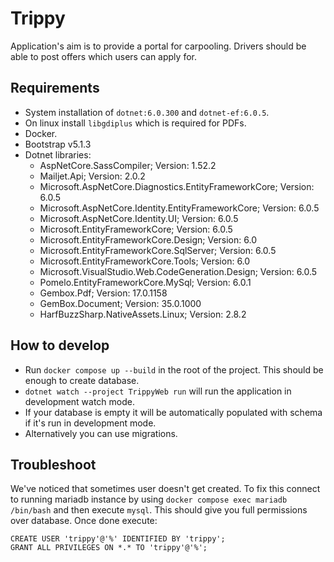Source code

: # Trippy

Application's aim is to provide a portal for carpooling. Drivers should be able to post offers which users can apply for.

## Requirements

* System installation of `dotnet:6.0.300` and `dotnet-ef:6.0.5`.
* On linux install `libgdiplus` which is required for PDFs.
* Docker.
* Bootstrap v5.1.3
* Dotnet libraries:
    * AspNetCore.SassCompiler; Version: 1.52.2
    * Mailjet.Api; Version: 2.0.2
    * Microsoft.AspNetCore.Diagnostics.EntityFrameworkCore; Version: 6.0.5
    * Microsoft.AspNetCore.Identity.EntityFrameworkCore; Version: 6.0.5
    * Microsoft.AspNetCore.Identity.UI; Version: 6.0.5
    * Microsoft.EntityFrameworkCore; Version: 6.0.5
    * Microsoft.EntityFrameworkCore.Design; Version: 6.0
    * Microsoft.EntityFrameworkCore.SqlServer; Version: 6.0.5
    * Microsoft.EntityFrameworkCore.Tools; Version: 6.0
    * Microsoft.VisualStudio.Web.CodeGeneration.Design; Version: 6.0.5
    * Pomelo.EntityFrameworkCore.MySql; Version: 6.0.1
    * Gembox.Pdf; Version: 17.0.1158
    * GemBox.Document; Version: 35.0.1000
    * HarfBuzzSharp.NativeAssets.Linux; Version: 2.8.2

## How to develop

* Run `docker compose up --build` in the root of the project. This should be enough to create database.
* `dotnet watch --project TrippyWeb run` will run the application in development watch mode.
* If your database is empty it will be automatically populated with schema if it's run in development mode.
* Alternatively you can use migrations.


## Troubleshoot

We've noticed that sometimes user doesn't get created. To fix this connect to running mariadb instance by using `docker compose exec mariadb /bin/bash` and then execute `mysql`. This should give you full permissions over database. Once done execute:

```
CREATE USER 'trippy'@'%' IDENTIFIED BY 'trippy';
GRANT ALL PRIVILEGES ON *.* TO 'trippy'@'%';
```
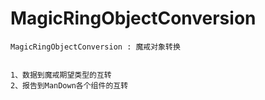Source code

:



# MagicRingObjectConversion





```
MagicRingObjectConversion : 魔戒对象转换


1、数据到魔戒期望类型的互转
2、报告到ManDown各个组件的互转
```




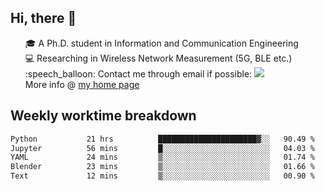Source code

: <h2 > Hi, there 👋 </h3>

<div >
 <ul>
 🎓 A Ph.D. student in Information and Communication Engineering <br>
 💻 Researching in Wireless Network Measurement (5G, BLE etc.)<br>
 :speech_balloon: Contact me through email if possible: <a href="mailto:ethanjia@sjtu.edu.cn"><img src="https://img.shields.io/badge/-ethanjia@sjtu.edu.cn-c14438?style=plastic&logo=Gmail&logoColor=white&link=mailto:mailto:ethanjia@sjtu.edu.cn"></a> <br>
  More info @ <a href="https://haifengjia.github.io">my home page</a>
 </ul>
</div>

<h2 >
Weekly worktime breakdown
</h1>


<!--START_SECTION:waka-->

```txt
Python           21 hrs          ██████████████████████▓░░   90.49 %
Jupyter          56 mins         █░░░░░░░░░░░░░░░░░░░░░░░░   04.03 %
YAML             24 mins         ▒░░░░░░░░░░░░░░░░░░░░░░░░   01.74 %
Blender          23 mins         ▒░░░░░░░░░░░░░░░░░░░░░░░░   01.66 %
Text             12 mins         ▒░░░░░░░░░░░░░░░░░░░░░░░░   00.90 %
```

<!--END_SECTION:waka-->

> **Your goal**
Retype all the data exactly; skip the pictures.

> **Answer to this task**
Source code

: # Trippy

Application's aim is to provide a portal for carpooling. Drivers should be able to post offers which users can apply for.

## Requirements

* System installation of `dotnet:6.0.300` and `dotnet-ef:6.0.5`.
* On linux install `libgdiplus` which is required for PDFs.
* Docker.
* Bootstrap v5.1.3
* Dotnet libraries:
    * AspNetCore.SassCompiler; Version: 1.52.2
    * Mailjet.Api; Version: 2.0.2
    * Microsoft.AspNetCore.Diagnostics.EntityFrameworkCore; Version: 6.0.5
    * Microsoft.AspNetCore.Identity.EntityFrameworkCore; Version: 6.0.5
    * Microsoft.AspNetCore.Identity.UI; Version: 6.0.5
    * Microsoft.EntityFrameworkCore; Version: 6.0.5
    * Microsoft.EntityFrameworkCore.Design; Version: 6.0
    * Microsoft.EntityFrameworkCore.SqlServer; Version: 6.0.5
    * Microsoft.EntityFrameworkCore.Tools; Version: 6.0
    * Microsoft.VisualStudio.Web.CodeGeneration.Design; Version: 6.0.5
    * Pomelo.EntityFrameworkCore.MySql; Version: 6.0.1
    * Gembox.Pdf; Version: 17.0.1158
    * GemBox.Document; Version: 35.0.1000
    * HarfBuzzSharp.NativeAssets.Linux; Version: 2.8.2

## How to develop

* Run `docker compose up --build` in the root of the project. This should be enough to create database.
* `dotnet watch --project TrippyWeb run` will run the application in development watch mode.
* If your database is empty it will be automatically populated with schema if it's run in development mode.
* Alternatively you can use migrations.


## Troubleshoot

We've noticed that sometimes user doesn't get created. To fix this connect to running mariadb instance by using `docker compose exec mariadb /bin/bash` and then execute `mysql`. This should give you full permissions over database. Once done execute:

```
CREATE USER 'trippy'@'%' IDENTIFIED BY 'trippy';
GRANT ALL PRIVILEGES ON *.* TO 'trippy'@'%';
```
Source code

:



# MagicRingObjectConversion





```
MagicRingObjectConversion : 魔戒对象转换


1、数据到魔戒期望类型的互转
2、报告到ManDown各个组件的互转
```




Source code

: <h2 > Hi, there 👋 </h3>

<div >
 <ul>
 🎓 A Ph.D. student in Information and Communication Engineering <br>
 💻 Researching in Wireless Network Measurement (5G, BLE etc.)<br>
 :speech_balloon: Contact me through email if possible: <a href="mailto:ethanjia@sjtu.edu.cn"><img src="https://img.shields.io/badge/-ethanjia@sjtu.edu.cn-c14438?style=plastic&logo=Gmail&logoColor=white&link=mailto:mailto:ethanjia@sjtu.edu.cn"></a> <br>
  More info @ <a href="https://haifengjia.github.io">my home page</a>
 </ul>
</div>

<h2 >
Weekly worktime breakdown
</h1>


<!--START_SECTION:waka-->

```txt
Python           21 hrs          ██████████████████████▓░░   90.49 %
Jupyter          56 mins         █░░░░░░░░░░░░░░░░░░░░░░░░   04.03 %
YAML             24 mins         ▒░░░░░░░░░░░░░░░░░░░░░░░░   01.74 %
Blender          23 mins         ▒░░░░░░░░░░░░░░░░░░░░░░░░   01.66 %
Text             12 mins         ▒░░░░░░░░░░░░░░░░░░░░░░░░   00.90 %
```

<!--END_SECTION:waka-->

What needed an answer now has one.